Plain-text document sources:
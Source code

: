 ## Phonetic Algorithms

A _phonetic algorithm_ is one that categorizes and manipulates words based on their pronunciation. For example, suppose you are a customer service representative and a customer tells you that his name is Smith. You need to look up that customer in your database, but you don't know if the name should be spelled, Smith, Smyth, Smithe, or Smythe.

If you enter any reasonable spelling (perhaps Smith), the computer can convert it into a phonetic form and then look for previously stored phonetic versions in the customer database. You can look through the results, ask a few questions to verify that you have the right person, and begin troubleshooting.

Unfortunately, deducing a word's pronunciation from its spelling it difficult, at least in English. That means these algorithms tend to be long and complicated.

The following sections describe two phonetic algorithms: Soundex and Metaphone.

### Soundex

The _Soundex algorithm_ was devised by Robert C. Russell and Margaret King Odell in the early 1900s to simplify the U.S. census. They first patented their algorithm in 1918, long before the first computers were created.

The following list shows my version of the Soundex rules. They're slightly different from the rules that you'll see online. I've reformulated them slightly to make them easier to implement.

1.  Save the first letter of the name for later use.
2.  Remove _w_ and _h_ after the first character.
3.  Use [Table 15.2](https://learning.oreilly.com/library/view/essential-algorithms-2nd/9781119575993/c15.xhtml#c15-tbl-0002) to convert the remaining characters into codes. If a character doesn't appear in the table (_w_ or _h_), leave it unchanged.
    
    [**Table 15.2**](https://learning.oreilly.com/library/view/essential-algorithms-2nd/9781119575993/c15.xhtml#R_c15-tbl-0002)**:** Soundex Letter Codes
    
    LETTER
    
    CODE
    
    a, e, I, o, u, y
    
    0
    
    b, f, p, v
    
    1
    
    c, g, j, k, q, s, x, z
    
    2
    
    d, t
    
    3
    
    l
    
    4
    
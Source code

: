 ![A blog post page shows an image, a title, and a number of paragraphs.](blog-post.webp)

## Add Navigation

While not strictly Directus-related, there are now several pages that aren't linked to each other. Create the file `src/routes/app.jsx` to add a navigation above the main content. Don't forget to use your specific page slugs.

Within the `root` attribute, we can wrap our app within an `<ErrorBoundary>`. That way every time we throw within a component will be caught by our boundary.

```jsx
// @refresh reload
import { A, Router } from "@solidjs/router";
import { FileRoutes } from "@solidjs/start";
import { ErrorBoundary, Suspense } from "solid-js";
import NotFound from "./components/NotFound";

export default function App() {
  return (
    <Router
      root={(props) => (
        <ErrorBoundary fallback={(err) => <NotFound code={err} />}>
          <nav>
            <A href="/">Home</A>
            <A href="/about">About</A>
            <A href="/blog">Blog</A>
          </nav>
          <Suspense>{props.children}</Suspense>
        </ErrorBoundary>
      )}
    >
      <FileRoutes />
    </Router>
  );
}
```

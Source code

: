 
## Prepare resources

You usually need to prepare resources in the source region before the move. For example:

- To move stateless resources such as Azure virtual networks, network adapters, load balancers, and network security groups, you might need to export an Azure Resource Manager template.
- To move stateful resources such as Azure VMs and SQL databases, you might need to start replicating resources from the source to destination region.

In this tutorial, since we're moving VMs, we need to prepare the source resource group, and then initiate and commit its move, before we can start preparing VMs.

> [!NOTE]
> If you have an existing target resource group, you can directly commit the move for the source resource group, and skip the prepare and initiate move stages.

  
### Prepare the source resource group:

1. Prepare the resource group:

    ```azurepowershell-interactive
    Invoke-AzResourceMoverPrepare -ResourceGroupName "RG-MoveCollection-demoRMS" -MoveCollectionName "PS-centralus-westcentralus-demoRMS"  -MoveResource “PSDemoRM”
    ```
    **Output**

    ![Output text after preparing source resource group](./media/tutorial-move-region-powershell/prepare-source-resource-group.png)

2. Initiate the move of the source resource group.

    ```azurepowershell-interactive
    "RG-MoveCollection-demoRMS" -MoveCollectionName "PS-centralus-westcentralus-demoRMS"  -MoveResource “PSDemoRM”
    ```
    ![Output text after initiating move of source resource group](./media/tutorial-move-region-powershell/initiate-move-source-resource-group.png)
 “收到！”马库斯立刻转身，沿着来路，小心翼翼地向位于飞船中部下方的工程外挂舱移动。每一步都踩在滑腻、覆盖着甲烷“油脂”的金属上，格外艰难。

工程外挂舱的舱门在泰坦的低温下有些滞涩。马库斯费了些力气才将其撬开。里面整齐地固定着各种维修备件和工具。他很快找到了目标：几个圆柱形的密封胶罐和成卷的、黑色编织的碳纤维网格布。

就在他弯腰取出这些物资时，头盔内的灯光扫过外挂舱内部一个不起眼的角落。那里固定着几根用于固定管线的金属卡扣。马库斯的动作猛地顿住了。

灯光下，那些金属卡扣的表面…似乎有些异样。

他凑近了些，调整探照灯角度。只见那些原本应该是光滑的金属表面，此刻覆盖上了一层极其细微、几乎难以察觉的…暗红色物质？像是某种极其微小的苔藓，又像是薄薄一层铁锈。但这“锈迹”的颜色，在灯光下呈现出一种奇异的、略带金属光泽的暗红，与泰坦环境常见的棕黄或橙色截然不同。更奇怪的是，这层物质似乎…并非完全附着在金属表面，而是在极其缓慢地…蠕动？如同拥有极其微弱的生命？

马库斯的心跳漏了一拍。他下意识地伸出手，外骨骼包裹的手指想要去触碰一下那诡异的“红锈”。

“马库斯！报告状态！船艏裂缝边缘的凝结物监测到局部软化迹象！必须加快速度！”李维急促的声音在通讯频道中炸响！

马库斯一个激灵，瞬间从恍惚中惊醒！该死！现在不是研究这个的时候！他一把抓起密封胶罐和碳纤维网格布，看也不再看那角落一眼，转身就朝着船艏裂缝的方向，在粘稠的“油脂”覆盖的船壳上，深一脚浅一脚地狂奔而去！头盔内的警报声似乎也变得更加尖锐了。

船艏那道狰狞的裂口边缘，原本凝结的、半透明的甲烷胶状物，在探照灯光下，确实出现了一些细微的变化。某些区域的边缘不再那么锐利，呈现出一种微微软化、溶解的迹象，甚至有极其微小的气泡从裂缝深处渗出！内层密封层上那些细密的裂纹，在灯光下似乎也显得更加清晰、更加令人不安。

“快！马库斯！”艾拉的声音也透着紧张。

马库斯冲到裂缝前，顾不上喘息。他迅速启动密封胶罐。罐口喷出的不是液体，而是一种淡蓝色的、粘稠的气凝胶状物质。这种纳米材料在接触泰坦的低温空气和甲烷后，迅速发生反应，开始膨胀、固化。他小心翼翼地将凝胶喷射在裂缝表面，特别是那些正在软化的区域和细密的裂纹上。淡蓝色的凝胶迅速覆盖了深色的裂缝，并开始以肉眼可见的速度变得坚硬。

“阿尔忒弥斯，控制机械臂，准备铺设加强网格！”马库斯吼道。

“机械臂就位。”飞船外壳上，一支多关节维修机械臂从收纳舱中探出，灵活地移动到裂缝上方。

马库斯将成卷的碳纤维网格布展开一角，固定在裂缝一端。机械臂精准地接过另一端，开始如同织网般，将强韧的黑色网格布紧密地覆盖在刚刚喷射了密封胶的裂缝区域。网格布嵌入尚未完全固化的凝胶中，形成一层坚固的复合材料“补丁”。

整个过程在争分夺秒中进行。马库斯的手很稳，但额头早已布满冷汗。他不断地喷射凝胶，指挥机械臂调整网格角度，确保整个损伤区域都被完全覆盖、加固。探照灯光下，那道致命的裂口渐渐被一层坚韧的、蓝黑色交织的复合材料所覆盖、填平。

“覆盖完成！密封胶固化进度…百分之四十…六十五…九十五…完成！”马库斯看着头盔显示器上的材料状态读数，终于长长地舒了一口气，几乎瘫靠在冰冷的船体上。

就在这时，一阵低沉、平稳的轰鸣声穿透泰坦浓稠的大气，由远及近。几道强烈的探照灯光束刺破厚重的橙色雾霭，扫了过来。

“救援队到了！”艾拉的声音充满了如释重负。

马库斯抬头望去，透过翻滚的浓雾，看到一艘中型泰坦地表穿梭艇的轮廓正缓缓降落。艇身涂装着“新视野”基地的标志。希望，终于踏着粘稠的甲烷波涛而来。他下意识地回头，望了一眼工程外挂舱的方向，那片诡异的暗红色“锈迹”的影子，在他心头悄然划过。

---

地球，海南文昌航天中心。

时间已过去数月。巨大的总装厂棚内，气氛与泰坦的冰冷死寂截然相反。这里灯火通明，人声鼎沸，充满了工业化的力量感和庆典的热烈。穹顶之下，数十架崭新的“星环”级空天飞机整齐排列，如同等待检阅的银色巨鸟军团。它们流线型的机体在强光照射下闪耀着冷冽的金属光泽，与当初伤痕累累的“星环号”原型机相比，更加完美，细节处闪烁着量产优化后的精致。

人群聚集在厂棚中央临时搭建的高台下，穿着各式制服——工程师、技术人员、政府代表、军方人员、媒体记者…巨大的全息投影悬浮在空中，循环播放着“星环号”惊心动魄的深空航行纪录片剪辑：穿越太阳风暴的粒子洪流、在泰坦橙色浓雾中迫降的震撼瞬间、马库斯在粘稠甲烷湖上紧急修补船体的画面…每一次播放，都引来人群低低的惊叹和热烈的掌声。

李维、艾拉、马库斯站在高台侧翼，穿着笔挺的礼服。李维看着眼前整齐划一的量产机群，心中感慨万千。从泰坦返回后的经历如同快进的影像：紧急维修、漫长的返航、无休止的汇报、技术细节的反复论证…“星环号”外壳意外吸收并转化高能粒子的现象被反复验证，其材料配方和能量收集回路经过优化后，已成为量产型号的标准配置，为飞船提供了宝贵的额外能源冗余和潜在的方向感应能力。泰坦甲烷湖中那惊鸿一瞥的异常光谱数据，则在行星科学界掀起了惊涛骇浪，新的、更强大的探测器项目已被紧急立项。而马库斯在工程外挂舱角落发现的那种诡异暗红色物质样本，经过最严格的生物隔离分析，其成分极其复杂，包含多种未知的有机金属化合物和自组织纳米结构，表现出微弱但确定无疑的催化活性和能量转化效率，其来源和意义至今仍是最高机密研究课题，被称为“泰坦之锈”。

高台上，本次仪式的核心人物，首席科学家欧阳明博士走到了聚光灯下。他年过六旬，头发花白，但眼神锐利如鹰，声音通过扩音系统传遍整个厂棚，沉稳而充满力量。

Directions: Look through the data above and return each line where the string "MoveResource" occurs.

Response:
    Invoke-AzResourceMoverPrepare -ResourceGroupName "RG-MoveCollection-demoRMS" -MoveCollectionName "PS-centralus-westcentralus-demoRMS"  -MoveResource “PSDemoRM”
    "RG-MoveCollection-demoRMS" -MoveCollectionName "PS-centralus-westcentralus-demoRMS"  -MoveResource “PSDemoRM”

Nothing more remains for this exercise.